Last week, the Monetary Policy Committee (MPC) decided to increase the repo rate by another 75 basis points (bps) to 5.50% per year. The decision was made on the back of the South African inflation rate surging above the central bank’s target range, noted financial services firm FNB.
The increase of interest rates is a key monetary policy tool used by the South African Reserve Bank (SARB) to manage inflation.
Bishop said that the monetary policy committee’s meeting saw a very hawkish tone as the members focused on the need to quell high and rising inflation, while lowering their GDP forecast for 2023, which is when the bulk of the country’s rate hike cycle will take effect.

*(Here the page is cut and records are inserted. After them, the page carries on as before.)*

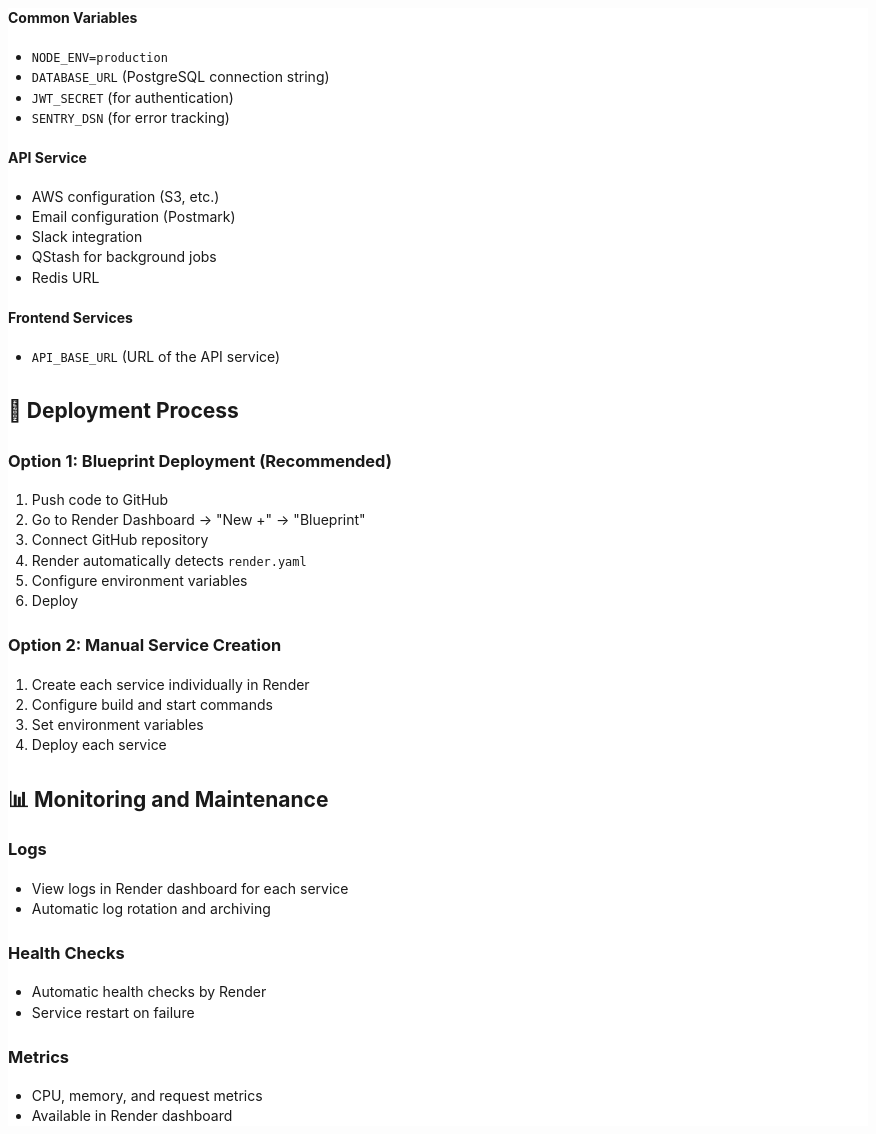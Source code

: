 #### Common Variables

- `NODE_ENV=production`
- `DATABASE_URL` (PostgreSQL connection string)
- `JWT_SECRET` (for authentication)
- `SENTRY_DSN` (for error tracking)

#### API Service

- AWS configuration (S3, etc.)
- Email configuration (Postmark)
- Slack integration
- QStash for background jobs
- Redis URL

#### Frontend Services

- `API_BASE_URL` (URL of the API service)

## 🚀 Deployment Process

### Option 1: Blueprint Deployment (Recommended)

1. Push code to GitHub
2. Go to Render Dashboard → "New +" → "Blueprint"
3. Connect GitHub repository
4. Render automatically detects `render.yaml`
5. Configure environment variables
6. Deploy

### Option 2: Manual Service Creation

1. Create each service individually in Render
2. Configure build and start commands
3. Set environment variables
4. Deploy each service

## 📊 Monitoring and Maintenance

### Logs

- View logs in Render dashboard for each service
- Automatic log rotation and archiving

### Health Checks

- Automatic health checks by Render
- Service restart on failure

### Metrics

- CPU, memory, and request metrics
- Available in Render dashboard
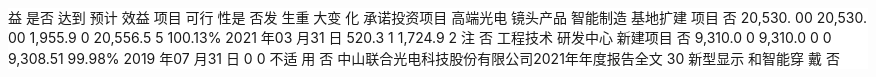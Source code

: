 益
是否
达到
预计
效益
项目
可行
性是
否发
生重
大变
化
承诺投资项目
高端光电
镜头产品
智能制造
基地扩建
项目
否
20,530.
00
20,530.
00
1,955.9
0
20,556.5
5
100.13%
2021
年03
月31
日
520.3
1
1,724.9
2
注
否
工程技术
研发中心
新建项目
否
9,310.0
0
9,310.0
0
0
9,308.51
99.98%
2019
年07
月31
日
0
0
不适
用
否
中山联合光电科技股份有限公司2021年年度报告全文
30
新型显示
和智能穿
戴
否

“That is, the SARB aims to make financial conditions harder for consumers by raising interest rates in order to suppress demand and so prevent a broader transmission of high inflation (becoming the norm) throughout the economy for the prices of all goods and services.”
Interest rates have climbed 2.00% in the current interest rate cycle, with the small 25bp lifts in November last year and January this year not having a severe impact initially, said Bishop, adding, however, that cumulatively the rate hikes of 2.00% so far and likely another 1.00% will.
“There is a lagged effect between interest rate hikes and the impact on the economy, of two to three quarters, although there can be some very small effect a quarter out, and the overall effects can last out to a year if not further, depending on factors in the economy.”
Household indebtedness is one of these factors, with debt at a notable 65% of disposable income, and consumers having come from a low-interest rate environment, Bishop warned.
The economist said that a quickening of the delivery of interest rate hikes by the SARB, or front loading, is being aimed at rapidly quelling consumption to limit the pass-through of high inflation from energy and food to prices throughout the economy.
July’s Debt Busters South African money-stress tracker report shows 70% of respondents to the survey indicated they were already feeling financial stress, with 94% believing it affected their home life, and 76% that it was so serious that it was affecting their health.
The survey consisted of 14,000 responses, with the majority worried about running out of money before month end, 36% concerned about paying off debt and 27% worrying about rising inflation and living costs. 72% need 30% or more of their income to repay debt.
Rising interest rates mean rising borrowing costs for consumers, decreasing their spending capacity, said Himal Parbhoo, CEO FNB Retail Cash Investments at FNB. “SA companies utilising debt to conduct business are going to incur higher operating costs as a result, and these are typically passed onto the consumer. Meaning a higher cost of goods for SA consumers.”
FNB said that inflation also has a negative impact on consumers.
“The increase in the fuel price is a large contributor to the rising inflation levels. Higher fuel costs mean higher vehicle running costs for consumers, but also means consumer goods increase in price on account of larger logistics expense. As a result of rising inflation and interest rates, SA consumers are ultimately going to pay more for a basket of goods,” said Parbhoo.
“During times of increasing interest rates, short-term debt facilities should be used the least. Credit card and short-term overdrafts are very expensive forms of debt and are typically linked to the variable interest rate. Consumers must be careful not to increase debt levels during times of increasing interest rates and live within their means.
“Long-term debt facilities will have the lowest cost to consumers and if possible, SA consumers should look to eliminate short-term debt with further interest rate increases expected,” said Parbhoo.